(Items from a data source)

========================================================================

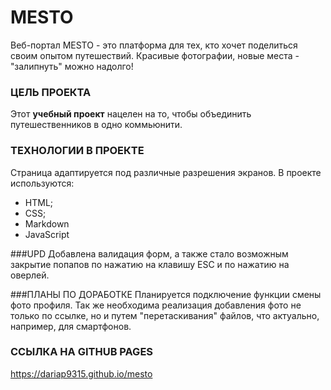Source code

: # MESTO
Веб-портал MESTO - это платформа для тех, кто хочет поделиться своим опытом путешествий. Красивые фотографии, новые места - "залипнуть" можно надолго!

### ЦЕЛЬ ПРОЕКТА
Этот **учебный проект** нацелен на то, чтобы объединить путешественников в одно коммьюнити.

### ТЕХНОЛОГИИ В ПРОЕКТЕ
Страница адаптируется под различные разрешения экранов. В проекте используются:

* HTML;
* CSS;
* Markdown
* JavaScript

###UPD
Добавлена валидация форм, а также стало возможным закрытие попапов по нажатию на клавишу ESC и по нажатию на оверлей.

###ПЛАНЫ ПО ДОРАБОТКЕ
Планируется подключение функции смены фото профиля. Так же необходима реализация добавления фото не только по ссылке, но и путем "перетаскивания" файлов, что актуально, например, для смартфонов.



### ССЫЛКА НА GITHUB PAGES
https://dariap9315.github.io/mesto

========================================================================

--- Exercise details ---
From the first line to the last, return the records exactly and leave the pictures behind.

--- Solution to this exercise ---
Source code

: # MESTO
Веб-портал MESTO - это платформа для тех, кто хочет поделиться своим опытом путешествий. Красивые фотографии, новые места - "залипнуть" можно надолго!

### ЦЕЛЬ ПРОЕКТА
Этот **учебный проект** нацелен на то, чтобы объединить путешественников в одно коммьюнити.

### ТЕХНОЛОГИИ В ПРОЕКТЕ
Страница адаптируется под различные разрешения экранов. В проекте используются:

* HTML;
* CSS;
* Markdown
* JavaScript

###UPD
Добавлена валидация форм, а также стало возможным закрытие попапов по нажатию на клавишу ESC и по нажатию на оверлей.

###ПЛАНЫ ПО ДОРАБОТКЕ
Планируется подключение функции смены фото профиля. Так же необходима реализация добавления фото не только по ссылке, но и путем "перетаскивания" файлов, что актуально, например, для смартфонов.



### ССЫЛКА НА GITHUB PAGES
https://dariap9315.github.io/mesto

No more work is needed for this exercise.